PROBLEM :: Check every line of the data for the word "getPlayers", and copy those that have it.

(Plain-text document sources)
================
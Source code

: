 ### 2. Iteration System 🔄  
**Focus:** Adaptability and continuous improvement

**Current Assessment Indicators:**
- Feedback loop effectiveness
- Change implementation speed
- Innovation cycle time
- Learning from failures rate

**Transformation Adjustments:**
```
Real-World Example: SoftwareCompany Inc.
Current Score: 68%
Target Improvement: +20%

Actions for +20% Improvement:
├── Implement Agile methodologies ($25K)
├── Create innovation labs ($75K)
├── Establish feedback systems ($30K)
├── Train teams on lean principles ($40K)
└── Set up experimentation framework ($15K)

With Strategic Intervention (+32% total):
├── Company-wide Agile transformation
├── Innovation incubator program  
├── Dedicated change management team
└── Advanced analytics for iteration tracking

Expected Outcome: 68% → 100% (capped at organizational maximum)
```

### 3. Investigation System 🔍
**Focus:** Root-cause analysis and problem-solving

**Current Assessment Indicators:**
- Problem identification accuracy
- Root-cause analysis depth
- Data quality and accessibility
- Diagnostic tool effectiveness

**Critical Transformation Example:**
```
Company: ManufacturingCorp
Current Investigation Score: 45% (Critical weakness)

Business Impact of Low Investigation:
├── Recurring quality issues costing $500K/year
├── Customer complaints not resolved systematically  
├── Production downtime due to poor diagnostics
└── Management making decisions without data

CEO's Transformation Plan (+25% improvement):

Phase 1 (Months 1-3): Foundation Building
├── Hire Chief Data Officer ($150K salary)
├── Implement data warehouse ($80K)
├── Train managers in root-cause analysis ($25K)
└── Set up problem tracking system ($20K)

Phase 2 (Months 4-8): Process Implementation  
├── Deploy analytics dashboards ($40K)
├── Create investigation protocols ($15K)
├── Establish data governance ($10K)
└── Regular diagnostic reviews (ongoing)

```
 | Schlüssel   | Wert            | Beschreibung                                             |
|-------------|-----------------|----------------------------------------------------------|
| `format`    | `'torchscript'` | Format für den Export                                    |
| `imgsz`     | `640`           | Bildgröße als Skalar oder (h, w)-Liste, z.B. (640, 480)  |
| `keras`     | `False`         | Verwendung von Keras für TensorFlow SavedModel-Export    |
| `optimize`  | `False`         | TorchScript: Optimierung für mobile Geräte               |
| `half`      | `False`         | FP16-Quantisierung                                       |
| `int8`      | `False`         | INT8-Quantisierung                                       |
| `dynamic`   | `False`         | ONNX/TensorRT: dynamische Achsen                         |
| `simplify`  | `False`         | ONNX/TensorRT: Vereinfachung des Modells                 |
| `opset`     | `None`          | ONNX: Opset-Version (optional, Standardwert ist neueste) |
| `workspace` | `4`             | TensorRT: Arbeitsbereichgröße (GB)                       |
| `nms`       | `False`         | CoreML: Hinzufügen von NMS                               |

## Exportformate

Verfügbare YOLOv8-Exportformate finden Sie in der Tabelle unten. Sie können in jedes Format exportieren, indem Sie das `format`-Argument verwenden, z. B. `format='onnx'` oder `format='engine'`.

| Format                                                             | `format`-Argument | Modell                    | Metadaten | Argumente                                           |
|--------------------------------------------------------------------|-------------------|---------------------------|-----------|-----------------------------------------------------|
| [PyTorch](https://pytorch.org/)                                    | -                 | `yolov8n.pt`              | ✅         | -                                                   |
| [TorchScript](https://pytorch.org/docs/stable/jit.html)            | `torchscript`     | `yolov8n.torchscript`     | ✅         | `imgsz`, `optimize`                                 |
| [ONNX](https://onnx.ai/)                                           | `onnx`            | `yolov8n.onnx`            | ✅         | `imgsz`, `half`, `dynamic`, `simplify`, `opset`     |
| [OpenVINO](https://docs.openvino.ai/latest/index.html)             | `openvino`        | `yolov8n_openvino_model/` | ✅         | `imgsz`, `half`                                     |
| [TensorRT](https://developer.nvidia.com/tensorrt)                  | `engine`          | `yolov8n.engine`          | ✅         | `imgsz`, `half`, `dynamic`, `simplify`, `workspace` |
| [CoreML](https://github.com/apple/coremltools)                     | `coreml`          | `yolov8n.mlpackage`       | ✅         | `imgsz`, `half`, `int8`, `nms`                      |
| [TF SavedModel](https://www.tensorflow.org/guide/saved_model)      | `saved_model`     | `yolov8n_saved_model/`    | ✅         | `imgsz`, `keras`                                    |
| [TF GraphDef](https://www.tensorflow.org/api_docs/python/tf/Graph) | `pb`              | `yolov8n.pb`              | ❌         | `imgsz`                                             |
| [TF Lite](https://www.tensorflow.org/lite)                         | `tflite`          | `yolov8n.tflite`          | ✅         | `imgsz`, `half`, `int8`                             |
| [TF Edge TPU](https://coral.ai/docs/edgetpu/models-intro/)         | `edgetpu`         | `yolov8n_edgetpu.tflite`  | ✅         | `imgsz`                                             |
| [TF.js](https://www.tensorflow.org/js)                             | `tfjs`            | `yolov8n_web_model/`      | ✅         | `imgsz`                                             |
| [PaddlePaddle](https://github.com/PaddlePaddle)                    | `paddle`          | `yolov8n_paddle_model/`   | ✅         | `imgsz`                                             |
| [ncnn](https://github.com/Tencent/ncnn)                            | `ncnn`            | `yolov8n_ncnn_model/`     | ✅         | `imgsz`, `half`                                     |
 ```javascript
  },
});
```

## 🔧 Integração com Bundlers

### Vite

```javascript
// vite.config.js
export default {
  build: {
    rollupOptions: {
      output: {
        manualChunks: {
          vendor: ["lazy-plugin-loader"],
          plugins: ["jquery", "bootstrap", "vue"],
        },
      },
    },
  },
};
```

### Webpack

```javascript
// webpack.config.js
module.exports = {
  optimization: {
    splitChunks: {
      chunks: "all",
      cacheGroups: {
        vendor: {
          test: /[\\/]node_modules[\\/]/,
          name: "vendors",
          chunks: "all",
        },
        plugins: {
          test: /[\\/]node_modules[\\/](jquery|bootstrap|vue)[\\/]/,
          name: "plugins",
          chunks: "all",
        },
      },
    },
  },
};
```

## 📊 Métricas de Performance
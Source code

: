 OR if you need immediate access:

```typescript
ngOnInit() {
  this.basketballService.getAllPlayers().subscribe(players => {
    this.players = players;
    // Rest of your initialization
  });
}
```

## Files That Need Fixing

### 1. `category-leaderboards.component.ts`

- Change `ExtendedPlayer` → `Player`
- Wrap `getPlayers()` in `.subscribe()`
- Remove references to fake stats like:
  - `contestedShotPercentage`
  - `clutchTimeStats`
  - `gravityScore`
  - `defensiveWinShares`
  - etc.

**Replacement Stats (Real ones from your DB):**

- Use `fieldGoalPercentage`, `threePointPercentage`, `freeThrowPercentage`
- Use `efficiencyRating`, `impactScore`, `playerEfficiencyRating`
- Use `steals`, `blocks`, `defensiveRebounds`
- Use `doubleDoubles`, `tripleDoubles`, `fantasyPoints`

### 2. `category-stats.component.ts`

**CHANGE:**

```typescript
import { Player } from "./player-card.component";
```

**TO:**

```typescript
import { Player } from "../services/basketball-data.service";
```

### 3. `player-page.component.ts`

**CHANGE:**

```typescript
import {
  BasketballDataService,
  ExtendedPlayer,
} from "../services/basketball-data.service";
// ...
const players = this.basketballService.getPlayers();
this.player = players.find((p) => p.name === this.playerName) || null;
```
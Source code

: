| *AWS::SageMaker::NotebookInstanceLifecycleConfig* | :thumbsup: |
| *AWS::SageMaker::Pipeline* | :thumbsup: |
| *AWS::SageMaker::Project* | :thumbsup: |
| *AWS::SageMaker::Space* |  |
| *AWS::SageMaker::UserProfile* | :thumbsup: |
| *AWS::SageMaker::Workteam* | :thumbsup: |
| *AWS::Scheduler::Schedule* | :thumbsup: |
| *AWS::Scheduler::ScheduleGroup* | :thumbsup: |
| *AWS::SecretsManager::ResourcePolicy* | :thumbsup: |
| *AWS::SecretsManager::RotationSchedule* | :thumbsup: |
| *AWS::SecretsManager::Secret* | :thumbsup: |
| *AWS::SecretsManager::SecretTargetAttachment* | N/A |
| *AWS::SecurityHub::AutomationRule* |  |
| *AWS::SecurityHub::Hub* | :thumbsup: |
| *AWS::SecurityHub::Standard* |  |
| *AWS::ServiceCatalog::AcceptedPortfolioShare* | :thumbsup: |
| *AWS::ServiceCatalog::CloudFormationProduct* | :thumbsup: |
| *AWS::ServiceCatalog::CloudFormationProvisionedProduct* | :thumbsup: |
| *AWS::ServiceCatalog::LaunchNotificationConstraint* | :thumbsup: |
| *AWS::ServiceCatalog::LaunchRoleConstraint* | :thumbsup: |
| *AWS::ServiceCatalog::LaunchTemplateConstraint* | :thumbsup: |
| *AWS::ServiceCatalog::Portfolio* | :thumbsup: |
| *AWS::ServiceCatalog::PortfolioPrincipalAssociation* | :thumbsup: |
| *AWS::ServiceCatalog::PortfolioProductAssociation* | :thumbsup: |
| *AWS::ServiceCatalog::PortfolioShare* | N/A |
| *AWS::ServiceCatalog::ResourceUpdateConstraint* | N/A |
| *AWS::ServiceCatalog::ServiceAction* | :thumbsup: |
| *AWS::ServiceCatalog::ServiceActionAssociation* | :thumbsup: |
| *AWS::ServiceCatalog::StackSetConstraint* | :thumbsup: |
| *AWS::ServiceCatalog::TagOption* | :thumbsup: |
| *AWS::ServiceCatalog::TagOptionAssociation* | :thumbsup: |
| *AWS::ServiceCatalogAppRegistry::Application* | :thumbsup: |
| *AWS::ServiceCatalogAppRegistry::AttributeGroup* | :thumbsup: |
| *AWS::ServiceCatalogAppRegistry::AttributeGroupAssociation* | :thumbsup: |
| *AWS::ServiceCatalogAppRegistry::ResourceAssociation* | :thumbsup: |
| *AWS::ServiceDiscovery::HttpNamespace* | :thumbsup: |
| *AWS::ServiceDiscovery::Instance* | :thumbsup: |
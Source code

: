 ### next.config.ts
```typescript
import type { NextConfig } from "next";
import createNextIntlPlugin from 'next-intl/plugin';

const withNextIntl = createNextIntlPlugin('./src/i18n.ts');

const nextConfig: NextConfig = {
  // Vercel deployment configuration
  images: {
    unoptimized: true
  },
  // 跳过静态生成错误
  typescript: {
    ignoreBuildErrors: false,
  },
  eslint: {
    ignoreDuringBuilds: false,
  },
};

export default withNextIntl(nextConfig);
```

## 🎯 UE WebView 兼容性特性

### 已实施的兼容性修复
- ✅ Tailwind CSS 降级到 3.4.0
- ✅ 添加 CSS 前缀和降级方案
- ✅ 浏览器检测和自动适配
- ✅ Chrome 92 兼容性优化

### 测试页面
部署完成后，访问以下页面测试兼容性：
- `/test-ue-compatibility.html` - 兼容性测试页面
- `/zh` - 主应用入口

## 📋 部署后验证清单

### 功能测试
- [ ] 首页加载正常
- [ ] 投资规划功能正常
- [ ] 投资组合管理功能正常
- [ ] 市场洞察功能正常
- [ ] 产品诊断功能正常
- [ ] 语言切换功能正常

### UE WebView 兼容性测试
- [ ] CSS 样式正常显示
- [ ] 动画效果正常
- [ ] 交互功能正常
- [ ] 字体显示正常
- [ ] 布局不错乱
================
ANSWER TO THIS EXERCISE ::
- Wrap `getPlayers()` in `.subscribe()`
const players = this.basketballService.getPlayers();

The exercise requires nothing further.